In this aspect, the bihu dance can also be called a mating ritual by the young men and women.
The Hornbill Festival began in the year 2000 when the State Government embarked upon an ambitious project to promote the cultural assets of the Nagas with a festival to coincide with the celebration of Nagaland’s Statehood Day on 1st December.
With the idea to promote unity and diversity, Hornbill Festival was aptly named in collective reverence to the bird enshrined in the cultural ethos of the Nagas. Now in its 15th year, it is one of the fastest growing festivals in India.
Nagaland is a cultural mosaic of diverse multi-ethnicity made up by the several tribes that inhabit the state. Each tribal community celebrates its own festivals revolving around the agrarian calendar.
To capture each celebration’s vibrant elements and to give a glimpse of the Nagas culture, the Hornbill Festival has been aptly called the “Festival of Festivals”.
The Hornbill Festival, held every year from the 1st to 10th December, draws all the tribes and sub-tribes of Nagaland to Kisama Heritage Village. The nomenclature of KISAMA is derived from two villages- Kigwema (Ki), Phesama (Sa) and MA, which means village is established and commissioned by State Government of Nagaland.
Situated about 10km from Kohima, plays host to a medley of cultural performances, indigenous games, craft bazaar, music events, fashion, food courts and a series of competition in various activities.
Raas is a Vaishnava Festival. It is very popular among Assamese people. Raas depicts the various aspects of Lord Krishna in a “drama-dance-music” form. It is celebrated in almost all places of the state.

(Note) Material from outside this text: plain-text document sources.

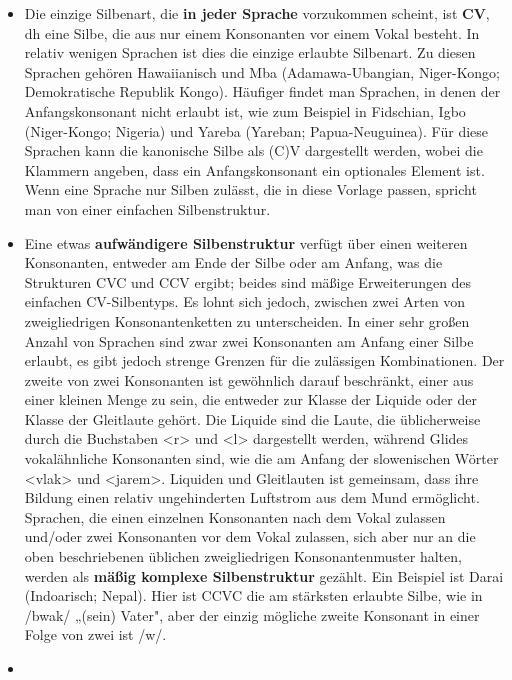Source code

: \documentclass[
]{article}
\begin{document}
\begin{itemize}
\item
  Die einzige Silbenart, die \textbf{in jeder Sprache} vorzukommen scheint,
  ist \textbf{CV}, dh eine Silbe, die aus nur einem Konsonanten vor einem
  Vokal besteht. In relativ wenigen Sprachen ist dies die einzige
  erlaubte Silbenart. Zu diesen Sprachen gehören Hawaiianisch und Mba
  (Adamawa-Ubangian, Niger-Kongo; Demokratische Republik Kongo).
  Häufiger findet man Sprachen, in denen der Anfangskonsonant nicht
  erlaubt ist, wie zum Beispiel in Fidschian, Igbo (Niger-Kongo;
  Nigeria) und Yareba (Yareban; Papua-Neuguinea). Für diese Sprachen
  kann die kanonische Silbe als (C)V dargestellt werden, wobei die
  Klammern angeben, dass ein Anfangskonsonant ein optionales Element
  ist. Wenn eine Sprache nur Silben zulässt, die in diese Vorlage
  passen, spricht man von einer einfachen Silbenstruktur.
\item
  Eine etwas \textbf{aufwändigere Silbenstruktur} verfügt über einen
  weiteren Konsonanten, entweder am Ende der Silbe oder am Anfang, was
  die Strukturen CVC und CCV ergibt; beides sind mäßige Erweiterungen
  des einfachen CV-Silbentyps. Es lohnt sich jedoch, zwischen zwei
  Arten von zweigliedrigen Konsonantenketten zu unterscheiden. In
  einer sehr großen Anzahl von Sprachen sind zwar zwei Konsonanten am
  Anfang einer Silbe erlaubt, es gibt jedoch strenge Grenzen für die
  zulässigen Kombinationen. Der zweite von zwei Konsonanten ist
  gewöhnlich darauf beschränkt, einer aus einer kleinen Menge zu sein,
  die entweder zur Klasse der Liquide oder der Klasse der Gleitlaute
  gehört. Die Liquide sind die Laute, die üblicherweise durch die
  Buchstaben \textless r\textgreater{} und \textless l\textgreater{} dargestellt werden, während Glides
  vokalähnliche Konsonanten sind, wie die am Anfang der slowenischen
  Wörter \textless vlak\textgreater{} und \textless jarem\textgreater. Liquiden und Gleitlauten ist
  gemeinsam, dass ihre Bildung einen relativ ungehinderten Luftstrom
  aus dem Mund ermöglicht. Sprachen, die einen einzelnen Konsonanten
  nach dem Vokal zulassen und/oder zwei Konsonanten vor dem Vokal
  zulassen, sich aber nur an die oben beschriebenen üblichen
  zweigliedrigen Konsonantenmuster halten, werden als \textbf{mäßig komplexe
  Silbenstruktur} gezählt. Ein Beispiel ist Darai (Indoarisch;
  Nepal). Hier ist CCVC die am stärksten erlaubte Silbe, wie in /bwak/
  „(sein) Vater", aber der einzig mögliche zweite Konsonant in einer
  Folge von zwei ist /w/.
\item

\end{itemize}
\end{document}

Among other places, Raas Festival celebrations of Nalbari and Majuli Island have special attractions where Vaishnava culture flourished.

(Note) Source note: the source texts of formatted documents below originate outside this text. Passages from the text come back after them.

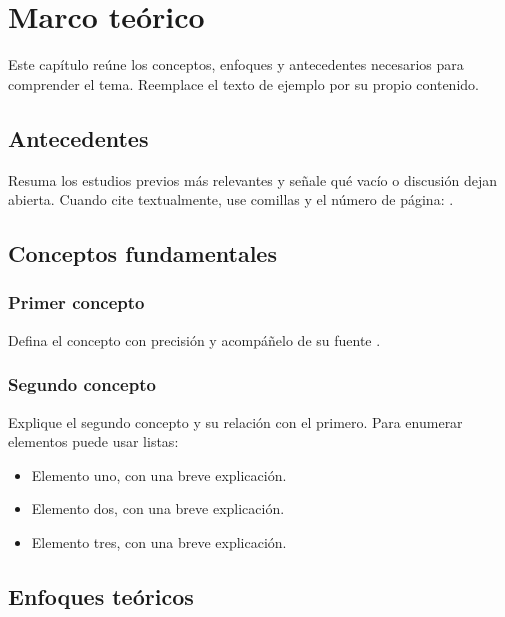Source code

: \chapter{Marco teórico}
\label{cap:marco}

Este capítulo reúne los conceptos, enfoques y antecedentes necesarios para
comprender el tema. Reemplace el texto de ejemplo por su propio contenido.

\section{Antecedentes}
\label{sec:antecedentes}

Resuma los estudios previos más relevantes y señale qué vacío o discusión
dejan abierta. Cuando cite textualmente, use comillas y el número de página:
\citep[p.~25]{eco2001tesis}.

\section{Conceptos fundamentales}
\label{sec:conceptos}

\subsection{Primer concepto}

Defina el concepto con precisión y acompáñelo de su fuente
\citep{hernandez2014metodologia}.

\subsection{Segundo concepto}

Explique el segundo concepto y su relación con el primero. Para enumerar
elementos puede usar listas:

\begin{itemize}
  \item Elemento uno, con una breve explicación.
  \item Elemento dos, con una breve explicación.
  \item Elemento tres, con una breve explicación.
\end{itemize}

\section{Enfoques teóricos}
\label{sec:enfoques}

In the third month of every Assamese year the festival of Ambubachi is held at Kamakhya Temple. It is believed to be the period of Devi’s menstruation. During these days the main temple remains closed.
Thousands of Sadhus, Sanyasis and devotees from all over India come to visit the main pitha here on the day, Ambubachi ends.
During the festival a big fair is held. Pieces of red cloth, kept in the pitha, symbolizing the clothes worn by the Devi during menstruation are accepted as blessings by the visitors with great devotion.
They believe that such a piece of cloth brings good fortune to the family. It is a tantric belief. Thus Ambubachi assimilating the Tantric cult with the primitive fertility cult is a unique festival.
The especial puja held in the Kamakhya temple is the ‘Kumari Puja’. The girls who are in the age group of six to ten and have not attained puberty are regarded as kumaries.
Worshipped since pre-historic ages, the Austric goddess Kamakhya’s form was that of the Mother Goddess. In the age of the Tantras that form changed into the form of a kumari. The Devi is ‘kamada’- she is benevolent, she fulfils the devotee’s desire.